Identity. No mission statement, competencies, or outcomes had yet been articulated for the history program. Moreover, the identity of history within the university had been significantly altered with the implementation of a new General Education program that eliminated distribution requirements in favor of an outcomes-based model.

Collaboration. Within the Humanities department, in which history is the only major, we were met with a growing desire for collaboration among the disciplines of history, art history/visual culture, and philosophy.

Resources. The School of Arts and Sciences was beginning to invest more of its resources in the direction of mathematics and science.

Measuring Learning. The university was pressing forward with great speed toward adopting a “culture of assessment” without a clear sense of what it wanted from an assessment program.

An emphasis on “Innovation.” The university, owing largely to its rapid growth of online education, had amplified its brand as an “innovator” in higher education. So eager has the university been to embrace innovation that it has often been mistaken as an end in itself rather than as a means to an end.

Goals. Our administration has vigorously pushed programs to address the career-readiness of our graduates, and the concurrent increase in institutional rhetoric that prizes vocational attributes over and above all other virtues of university education has posed a discrete and immediate challenge.

Disciplinary Standards. Our traditional campus is organized around three schools, two of which (Business and Education) answer to outside agencies for accreditation purposes and therefore already had to operate within the boundaries of certain core competencies, while the third school (Arts and Sciences) appeared, by comparison, to be almost inchoate in its understanding and application of competencies and outcomes.

The Tuning Project has provided direction and structure to program-level reform amid such contextual challenges. Specifically, the Project

  • provided many opportunities to learn from experiences of colleagues at other institutions and to receive feedback on our ideas for reform;
  • fostered a critical conversation within our department about the role/place of history in our newly-designed General Education curriculum;
  • shaped our dialogue with colleagues who oversee history curriculum in our online college;
  • encouraged our efforts to integrate a new field—modern Asian history—into our offerings;
  • aided the discussion and development of interdisciplinary work within the Humanities department;
  • facilitated a conversation with administration, especially with the Dean of Arts and Sciences, the Academic Affairs, Career Services, Study Abroad, and Alumni offices. These conversations have set the stage for programmatic changes that we hope will provide students with greater fieldwork and study abroad experiences as part of the history major;
  • produced disciplinary core competencies that are now woven into our mission and program outcomes statement, a document shared by both our traditional face-to-face campus (total enrollment, 3,000 students) as well as our online college (total enrollment, 30,000).
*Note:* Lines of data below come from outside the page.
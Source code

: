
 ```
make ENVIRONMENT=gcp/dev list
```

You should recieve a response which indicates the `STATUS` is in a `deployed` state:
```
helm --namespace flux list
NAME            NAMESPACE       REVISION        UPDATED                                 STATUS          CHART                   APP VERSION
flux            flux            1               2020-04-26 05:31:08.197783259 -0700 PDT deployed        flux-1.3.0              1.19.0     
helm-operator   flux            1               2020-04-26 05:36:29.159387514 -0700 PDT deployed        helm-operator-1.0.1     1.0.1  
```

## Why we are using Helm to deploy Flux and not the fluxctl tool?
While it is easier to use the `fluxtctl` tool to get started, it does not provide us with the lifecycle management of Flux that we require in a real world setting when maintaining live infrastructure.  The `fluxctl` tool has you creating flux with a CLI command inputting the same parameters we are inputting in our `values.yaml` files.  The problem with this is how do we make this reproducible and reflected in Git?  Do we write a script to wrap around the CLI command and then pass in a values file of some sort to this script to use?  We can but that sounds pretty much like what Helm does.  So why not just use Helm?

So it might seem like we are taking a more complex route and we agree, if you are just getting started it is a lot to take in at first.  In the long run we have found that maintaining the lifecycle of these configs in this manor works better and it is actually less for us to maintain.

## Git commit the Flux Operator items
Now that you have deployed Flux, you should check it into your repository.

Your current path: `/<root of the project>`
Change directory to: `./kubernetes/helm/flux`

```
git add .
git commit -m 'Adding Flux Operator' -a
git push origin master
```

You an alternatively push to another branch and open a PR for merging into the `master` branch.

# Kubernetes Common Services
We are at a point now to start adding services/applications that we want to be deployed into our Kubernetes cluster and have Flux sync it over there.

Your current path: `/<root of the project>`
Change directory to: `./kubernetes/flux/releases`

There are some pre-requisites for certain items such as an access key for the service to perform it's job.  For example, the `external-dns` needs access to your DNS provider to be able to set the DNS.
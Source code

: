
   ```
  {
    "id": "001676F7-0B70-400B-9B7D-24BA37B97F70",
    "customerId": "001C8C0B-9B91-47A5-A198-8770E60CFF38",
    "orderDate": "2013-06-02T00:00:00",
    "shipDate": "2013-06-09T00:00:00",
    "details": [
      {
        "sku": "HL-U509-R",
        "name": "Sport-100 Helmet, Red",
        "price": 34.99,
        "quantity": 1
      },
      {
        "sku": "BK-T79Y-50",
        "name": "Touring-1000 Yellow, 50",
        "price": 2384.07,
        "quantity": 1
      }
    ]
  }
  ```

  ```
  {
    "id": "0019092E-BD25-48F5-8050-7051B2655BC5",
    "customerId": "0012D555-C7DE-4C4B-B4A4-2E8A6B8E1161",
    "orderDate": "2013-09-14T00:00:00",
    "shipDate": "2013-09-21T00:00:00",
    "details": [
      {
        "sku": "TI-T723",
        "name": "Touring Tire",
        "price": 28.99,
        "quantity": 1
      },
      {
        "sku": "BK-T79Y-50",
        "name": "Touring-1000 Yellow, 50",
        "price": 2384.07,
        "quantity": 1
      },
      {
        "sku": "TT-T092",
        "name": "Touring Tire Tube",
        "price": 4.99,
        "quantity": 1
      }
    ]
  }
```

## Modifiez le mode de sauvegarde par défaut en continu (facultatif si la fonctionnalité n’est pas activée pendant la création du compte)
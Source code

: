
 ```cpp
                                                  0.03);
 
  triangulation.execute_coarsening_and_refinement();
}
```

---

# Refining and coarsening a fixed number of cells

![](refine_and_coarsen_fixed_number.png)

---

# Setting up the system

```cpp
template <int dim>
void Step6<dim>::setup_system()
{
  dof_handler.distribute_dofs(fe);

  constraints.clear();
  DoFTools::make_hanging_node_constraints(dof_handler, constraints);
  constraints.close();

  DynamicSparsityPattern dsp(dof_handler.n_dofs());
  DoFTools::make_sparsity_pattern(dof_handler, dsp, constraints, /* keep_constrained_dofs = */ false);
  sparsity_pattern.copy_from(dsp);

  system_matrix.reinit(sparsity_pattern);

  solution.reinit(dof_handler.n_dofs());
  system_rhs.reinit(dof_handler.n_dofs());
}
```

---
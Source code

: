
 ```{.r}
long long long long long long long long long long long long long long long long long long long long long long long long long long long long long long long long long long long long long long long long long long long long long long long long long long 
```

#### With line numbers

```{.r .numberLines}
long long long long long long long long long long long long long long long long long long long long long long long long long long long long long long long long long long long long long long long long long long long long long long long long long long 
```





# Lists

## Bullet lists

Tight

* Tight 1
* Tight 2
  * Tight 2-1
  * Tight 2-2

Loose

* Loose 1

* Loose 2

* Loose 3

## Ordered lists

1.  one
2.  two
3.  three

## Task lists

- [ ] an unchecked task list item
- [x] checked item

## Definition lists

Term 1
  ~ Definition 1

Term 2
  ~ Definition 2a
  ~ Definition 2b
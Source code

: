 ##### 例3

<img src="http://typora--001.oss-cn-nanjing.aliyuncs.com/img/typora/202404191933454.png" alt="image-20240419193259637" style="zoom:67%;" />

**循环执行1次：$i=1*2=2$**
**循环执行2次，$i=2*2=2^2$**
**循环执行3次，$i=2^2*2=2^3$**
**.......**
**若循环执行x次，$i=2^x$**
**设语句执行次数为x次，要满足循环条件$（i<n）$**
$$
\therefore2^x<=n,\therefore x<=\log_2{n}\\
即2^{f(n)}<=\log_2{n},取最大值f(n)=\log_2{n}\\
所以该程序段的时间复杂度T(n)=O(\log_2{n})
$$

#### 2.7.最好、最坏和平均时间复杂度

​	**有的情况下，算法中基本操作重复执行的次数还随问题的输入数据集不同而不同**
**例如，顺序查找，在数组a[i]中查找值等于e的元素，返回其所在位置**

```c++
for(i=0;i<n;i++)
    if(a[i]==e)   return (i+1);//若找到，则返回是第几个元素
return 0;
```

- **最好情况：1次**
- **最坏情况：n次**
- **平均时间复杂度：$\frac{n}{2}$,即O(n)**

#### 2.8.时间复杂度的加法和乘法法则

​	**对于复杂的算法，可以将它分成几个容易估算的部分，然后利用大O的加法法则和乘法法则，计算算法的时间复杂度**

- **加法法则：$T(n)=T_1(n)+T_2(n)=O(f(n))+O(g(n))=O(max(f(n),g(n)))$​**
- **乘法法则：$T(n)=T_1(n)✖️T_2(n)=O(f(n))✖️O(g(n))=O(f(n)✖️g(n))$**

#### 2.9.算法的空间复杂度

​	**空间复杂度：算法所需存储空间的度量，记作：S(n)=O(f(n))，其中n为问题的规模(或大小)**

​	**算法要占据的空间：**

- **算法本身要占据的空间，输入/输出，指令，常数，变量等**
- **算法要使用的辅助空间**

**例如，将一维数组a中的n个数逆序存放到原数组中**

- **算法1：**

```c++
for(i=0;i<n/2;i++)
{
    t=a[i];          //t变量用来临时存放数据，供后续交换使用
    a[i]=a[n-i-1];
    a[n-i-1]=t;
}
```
Most importantly, the Tuning Project created a language plan to articulate who we are, what we do, and why what we do matters-to the university, to the broader community, and to our students. This language plan is essential in our efforts to communicate these elements to stakeholders outside our department. It provided the imprimatur of the AHA on our claims to disciplinary standards and goals and served as an affirmation that historians have a shared sense of what we do and why it is important. Tuning has helped us clarify and strengthen our message, which in turn has strengthened our position as we address the challenges of our unique context.